§ **WHAT TO PRODUCE**
Without the images, reproduce every entry exactly.

________________________________________

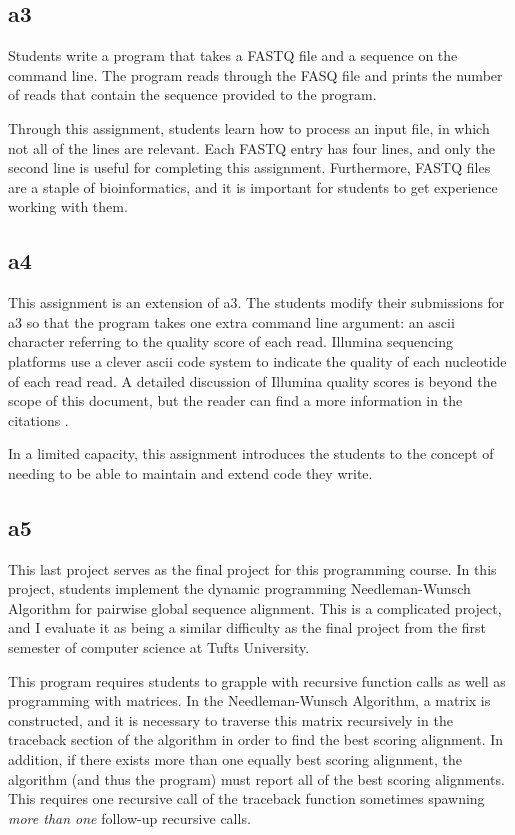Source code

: \documentclass{report}
\begin{document}
\subsection{a3}
Students write a program that takes a FASTQ file and a sequence on the command line. The program reads through the FASQ file and prints the number of reads that contain the sequence provided to the program.

Through this assignment, students learn how to process an input file, in which not all of the lines are relevant. Each FASTQ entry has four lines, and only the second line is useful for completing this assignment. Furthermore, FASTQ files are a staple of bioinformatics, and it is important for students to get experience working with them.

\subsection{a4}
This assignment is an extension of a3. The students modify their submissions for a3 so that the program takes one extra command line argument: an ascii character referring to the quality score of each read. Illumina sequencing platforms use a clever ascii code system to indicate the quality of each nucleotide of each read read. A detailed discussion of Illumina quality scores is beyond the scope of this document, but the reader can find a more information in the citations \cite{cock2010sanger}.

In a limited capacity, this assignment introduces the students to the concept of needing to be able to maintain and extend code they write.

\subsection{a5}
This last project serves as the final project for this programming course. In this project, students implement the dynamic programming Needleman-Wunsch Algorithm for pairwise global sequence alignment. This is a complicated project, and I evaluate it as being a similar difficulty as the final project from the first semester of computer science at Tufts University.

This program requires students to grapple with recursive function calls as well as programming with matrices. In the Needleman-Wunsch Algorithm, a matrix is constructed, and it is necessary to traverse this matrix recursively in the traceback section of the algorithm in order to find the best scoring alignment. In addition, if there exists more than one equally best scoring alignment, the algorithm (and thus the program) must report all of the best scoring alignments. This requires one recursive call of the traceback function sometimes spawning \emph{more than one} follow-up recursive calls.
\end{document}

________________________________________

§ **RESPONSE FOR THIS EXERCISE**
Source code

: \documentclass{report}
\begin{document}
\subsection{a3}
Students write a program that takes a FASTQ file and a sequence on the command line. The program reads through the FASQ file and prints the number of reads that contain the sequence provided to the program.

Through this assignment, students learn how to process an input file, in which not all of the lines are relevant. Each FASTQ entry has four lines, and only the second line is useful for completing this assignment. Furthermore, FASTQ files are a staple of bioinformatics, and it is important for students to get experience working with them.

\subsection{a4}
This assignment is an extension of a3. The students modify their submissions for a3 so that the program takes one extra command line argument: an ascii character referring to the quality score of each read. Illumina sequencing platforms use a clever ascii code system to indicate the quality of each nucleotide of each read read. A detailed discussion of Illumina quality scores is beyond the scope of this document, but the reader can find a more information in the citations \cite{cock2010sanger}.

In a limited capacity, this assignment introduces the students to the concept of needing to be able to maintain and extend code they write.

\subsection{a5}
This last project serves as the final project for this programming course. In this project, students implement the dynamic programming Needleman-Wunsch Algorithm for pairwise global sequence alignment. This is a complicated project, and I evaluate it as being a similar difficulty as the final project from the first semester of computer science at Tufts University.

This program requires students to grapple with recursive function calls as well as programming with matrices. In the Needleman-Wunsch Algorithm, a matrix is constructed, and it is necessary to traverse this matrix recursively in the traceback section of the algorithm in order to find the best scoring alignment. In addition, if there exists more than one equally best scoring alignment, the algorithm (and thus the program) must report all of the best scoring alignments. This requires one recursive call of the traceback function sometimes spawning \emph{more than one} follow-up recursive calls.
\end{document}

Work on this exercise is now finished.